The list of individuals from Senegal accredited to Global Affairs Canada includes only one female First Counselor. The same person is named in the court order and in a later filing indicating the August 2 visit.
CBC News is not naming her because she could not be reached to respond to the allegations.
Owner reported water, mold issues
It remains unclear what else may have happened in the two months between the provincial rental court’s decision to fine the diplomat and the bailiff’s visit to her home last Tuesday — or what exactly the bailiff did at the house last week. But in a June 2 ruling, an administrative court judge outlined the rent dispute between the diplomat and her landlord, after a hearing on April 26 the diplomat reportedly did not attend. According to the decision, the diplomat rented the house from November 2018 to October 2020. In the summer of 2019, the landlord found the basement soaked and mold on the walls, and learned of other unspecified issues later that year when the diplomat’s wife allegedly refused to let the landlord inspect the rooms and called the police, according to decision. “The landlord [left] the facilities so that the situation does not degenerate,” the administrative judge wrote. The owner was eventually awarded compensation, including the costs of replacing the furniture, repair work on the house and cleaning the house, as well as “moral damages”. “The landlord has satisfied the court that all of the risks faced by the tenant exceed the foreseeable risks and normal conditions of owning a building for rental purposes,” according to the decision.

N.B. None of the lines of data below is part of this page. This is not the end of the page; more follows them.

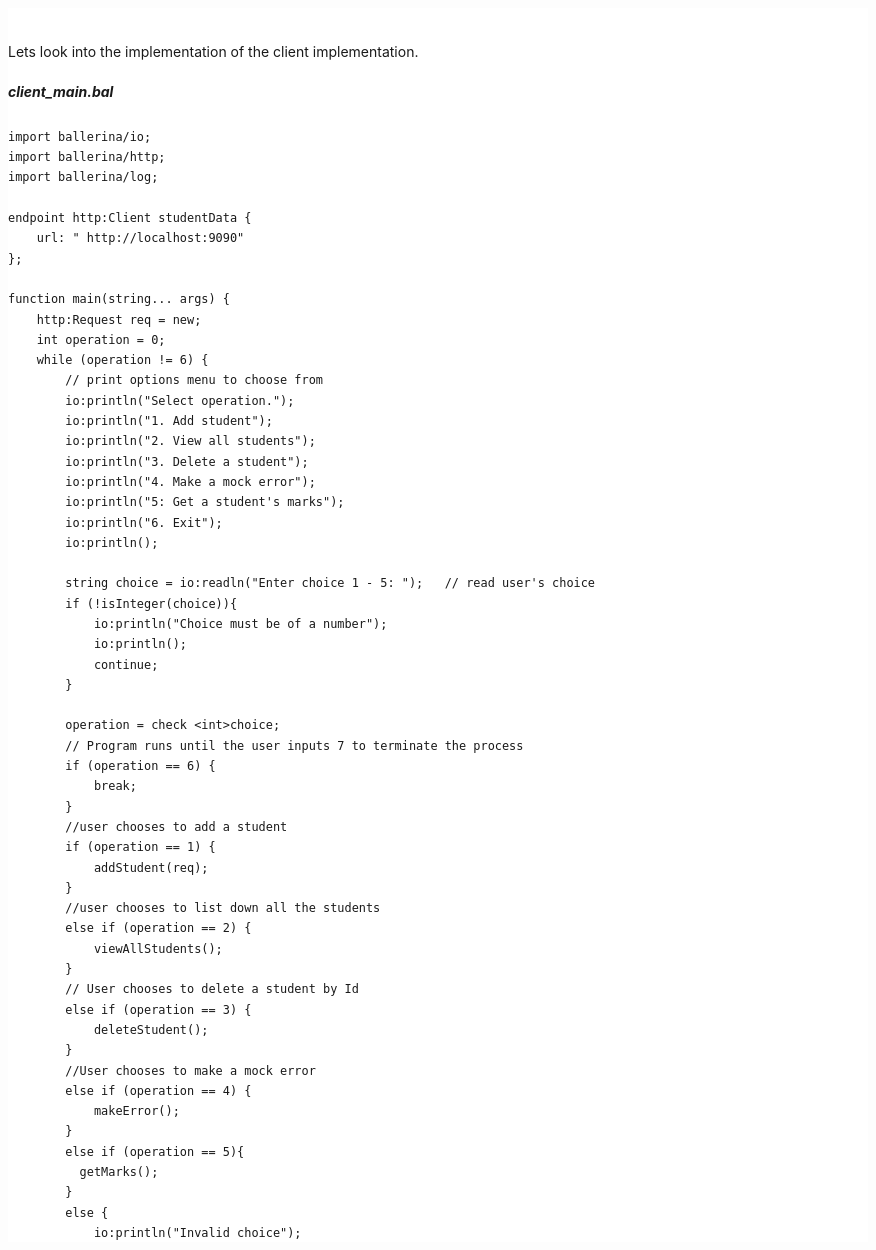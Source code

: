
 ``` ballerina


```

Lets look into the implementation of the client implementation.

##### client_main.bal

``` ballerina
import ballerina/io;
import ballerina/http;
import ballerina/log;

endpoint http:Client studentData {
    url: " http://localhost:9090"
};

function main(string... args) {
    http:Request req = new;
    int operation = 0;
    while (operation != 6) {
        // print options menu to choose from
        io:println("Select operation.");
        io:println("1. Add student");
        io:println("2. View all students");
        io:println("3. Delete a student");
        io:println("4. Make a mock error");
        io:println("5: Get a student's marks");
        io:println("6. Exit");
        io:println();

        string choice = io:readln("Enter choice 1 - 5: ");   // read user's choice
        if (!isInteger(choice)){
            io:println("Choice must be of a number");
            io:println();
            continue;
        }

        operation = check <int>choice;
        // Program runs until the user inputs 7 to terminate the process
        if (operation == 6) {
            break;
        }
        //user chooses to add a student
        if (operation == 1) {
            addStudent(req);
        }
        //user chooses to list down all the students
        else if (operation == 2) {
            viewAllStudents();
        }
        // User chooses to delete a student by Id
        else if (operation == 3) {
            deleteStudent();
        }
        //User chooses to make a mock error
        else if (operation == 4) {
            makeError();
        }
        else if (operation == 5){
          getMarks();
        }
        else {
            io:println("Invalid choice");
```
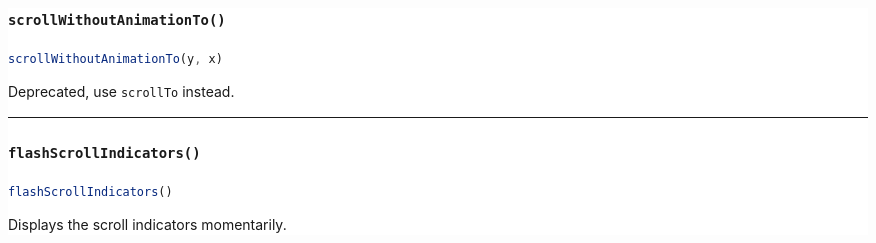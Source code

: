 ### `scrollWithoutAnimationTo()`

```javascript
scrollWithoutAnimationTo(y, x)
```

Deprecated, use `scrollTo` instead.



---

### `flashScrollIndicators()`

```javascript
flashScrollIndicators()
```

Displays the scroll indicators momentarily.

4 guardian investigators were appointed
In its release on last week’s altercation, the Gatineau Police Service said the person who allegedly assaulted an officer “went to the ground to submit [and] he was held in the back of the patrol car under police supervision until the bailiff executed his order and the situation was calm again.” The Senegalese government called the police intervention a “racist and barbaric act” and a violation of the 1961 Vienna Convention on Diplomatic Relations. In a statement over the weekend, Global Affairs Canada said it was “extremely concerned” about the diplomat’s alleged treatment, calling the incident “simply unacceptable.” On Monday, Quebec’s law enforcement agency, the Bureau des enquêtes indépendantes (BEI), confirmed it has assigned four investigators to the case. None of those people are former Gatineau Police Service officers, a spokesman said. “The aim of the investigation is to determine the exact sequence of events as accurately as possible,” the spokesman said. “Upon completion of the investigation, the file will be transferred to the directeur des poursuits criminelles et pénales, whose role and prerogative is to determine whether charges should be brought against the officers involved.”